Saved entries:
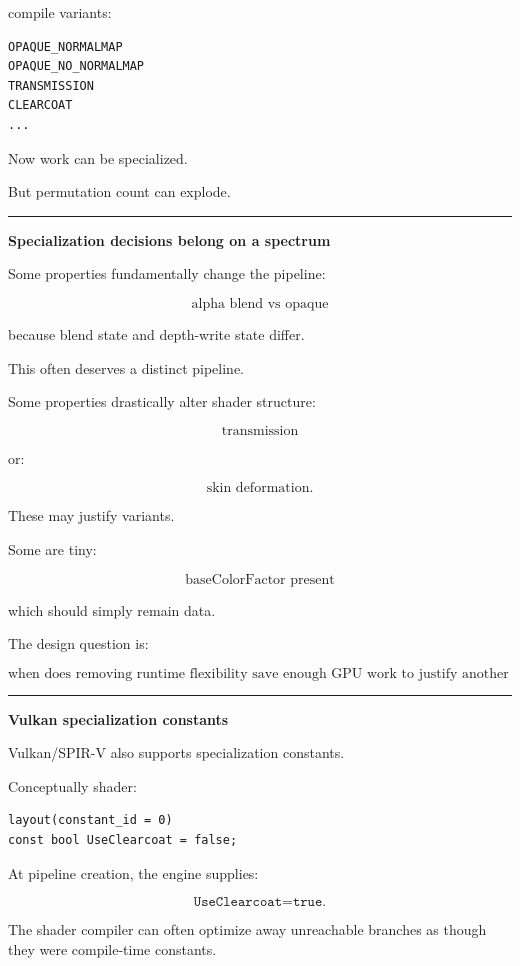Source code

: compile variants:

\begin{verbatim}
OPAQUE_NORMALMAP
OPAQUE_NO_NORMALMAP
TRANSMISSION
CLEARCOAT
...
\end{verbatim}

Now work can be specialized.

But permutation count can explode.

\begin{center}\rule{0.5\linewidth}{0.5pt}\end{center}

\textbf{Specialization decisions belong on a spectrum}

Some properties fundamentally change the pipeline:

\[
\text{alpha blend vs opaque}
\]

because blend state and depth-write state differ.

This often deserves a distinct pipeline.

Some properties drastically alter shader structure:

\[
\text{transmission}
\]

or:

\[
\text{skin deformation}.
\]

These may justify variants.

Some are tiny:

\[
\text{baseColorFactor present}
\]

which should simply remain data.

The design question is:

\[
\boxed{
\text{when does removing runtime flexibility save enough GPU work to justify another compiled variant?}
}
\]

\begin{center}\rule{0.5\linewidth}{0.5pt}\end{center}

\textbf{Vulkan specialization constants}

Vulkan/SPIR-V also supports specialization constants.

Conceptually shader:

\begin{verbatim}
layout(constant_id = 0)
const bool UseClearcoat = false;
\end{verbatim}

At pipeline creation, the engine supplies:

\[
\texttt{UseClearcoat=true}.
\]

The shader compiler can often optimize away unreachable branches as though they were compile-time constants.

---

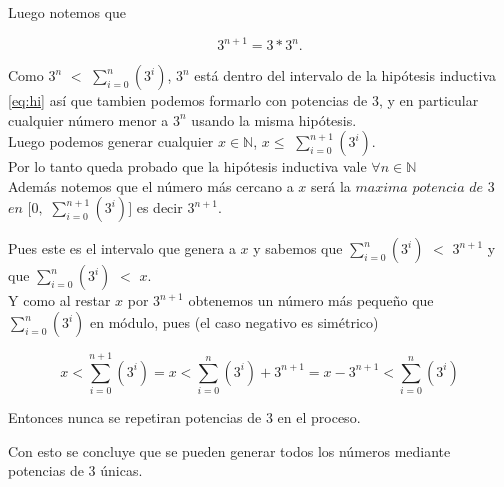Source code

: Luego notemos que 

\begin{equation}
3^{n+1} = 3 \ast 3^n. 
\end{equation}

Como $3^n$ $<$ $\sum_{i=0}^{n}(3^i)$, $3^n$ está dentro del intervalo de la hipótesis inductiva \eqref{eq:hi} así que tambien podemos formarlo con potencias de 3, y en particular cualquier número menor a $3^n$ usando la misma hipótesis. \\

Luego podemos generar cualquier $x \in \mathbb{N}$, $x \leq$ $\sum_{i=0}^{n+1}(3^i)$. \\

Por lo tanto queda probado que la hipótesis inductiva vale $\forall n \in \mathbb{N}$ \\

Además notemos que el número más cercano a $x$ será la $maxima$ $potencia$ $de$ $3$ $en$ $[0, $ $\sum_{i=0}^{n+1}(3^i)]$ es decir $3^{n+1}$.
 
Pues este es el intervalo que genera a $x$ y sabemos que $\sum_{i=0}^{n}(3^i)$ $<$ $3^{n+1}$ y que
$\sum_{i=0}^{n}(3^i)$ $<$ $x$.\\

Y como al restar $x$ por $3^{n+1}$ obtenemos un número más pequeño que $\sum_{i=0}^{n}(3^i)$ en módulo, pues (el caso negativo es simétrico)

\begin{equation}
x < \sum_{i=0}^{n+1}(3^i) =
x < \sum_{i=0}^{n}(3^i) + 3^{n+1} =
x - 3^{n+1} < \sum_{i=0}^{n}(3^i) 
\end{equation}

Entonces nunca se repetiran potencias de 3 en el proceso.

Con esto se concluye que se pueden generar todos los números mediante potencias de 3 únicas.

...

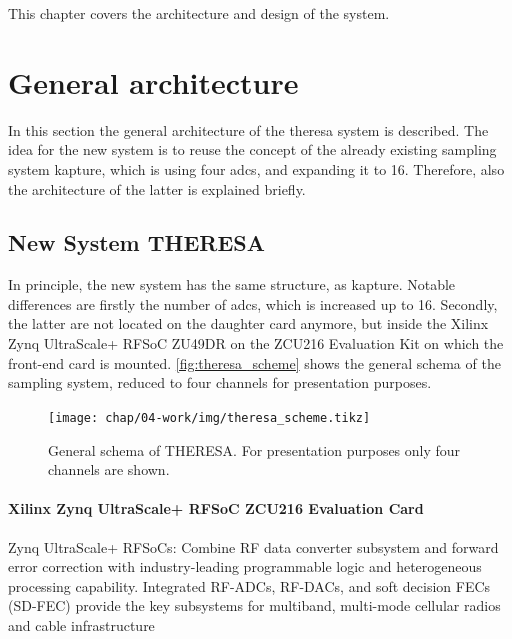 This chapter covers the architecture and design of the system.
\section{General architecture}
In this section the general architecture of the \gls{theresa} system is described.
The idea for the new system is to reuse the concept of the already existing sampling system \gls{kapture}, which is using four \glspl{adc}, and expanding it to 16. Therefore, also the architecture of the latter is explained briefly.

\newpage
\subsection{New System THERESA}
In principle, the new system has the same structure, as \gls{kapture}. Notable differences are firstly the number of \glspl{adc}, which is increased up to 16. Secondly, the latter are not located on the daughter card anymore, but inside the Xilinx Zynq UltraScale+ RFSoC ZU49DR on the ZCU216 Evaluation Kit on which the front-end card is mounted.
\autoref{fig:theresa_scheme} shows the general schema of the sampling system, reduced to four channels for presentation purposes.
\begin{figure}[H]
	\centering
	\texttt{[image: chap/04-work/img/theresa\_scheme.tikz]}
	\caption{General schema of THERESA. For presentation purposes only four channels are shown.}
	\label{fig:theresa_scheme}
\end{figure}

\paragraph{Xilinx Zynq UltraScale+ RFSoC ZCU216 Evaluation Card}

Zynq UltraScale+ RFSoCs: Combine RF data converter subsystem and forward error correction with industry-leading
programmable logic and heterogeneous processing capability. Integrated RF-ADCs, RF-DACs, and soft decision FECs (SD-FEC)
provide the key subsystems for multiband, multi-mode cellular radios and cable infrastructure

» **Exercise description**: Counting the lines above that hold "work", reply with the number and no other words.

» **Solved problem**: 3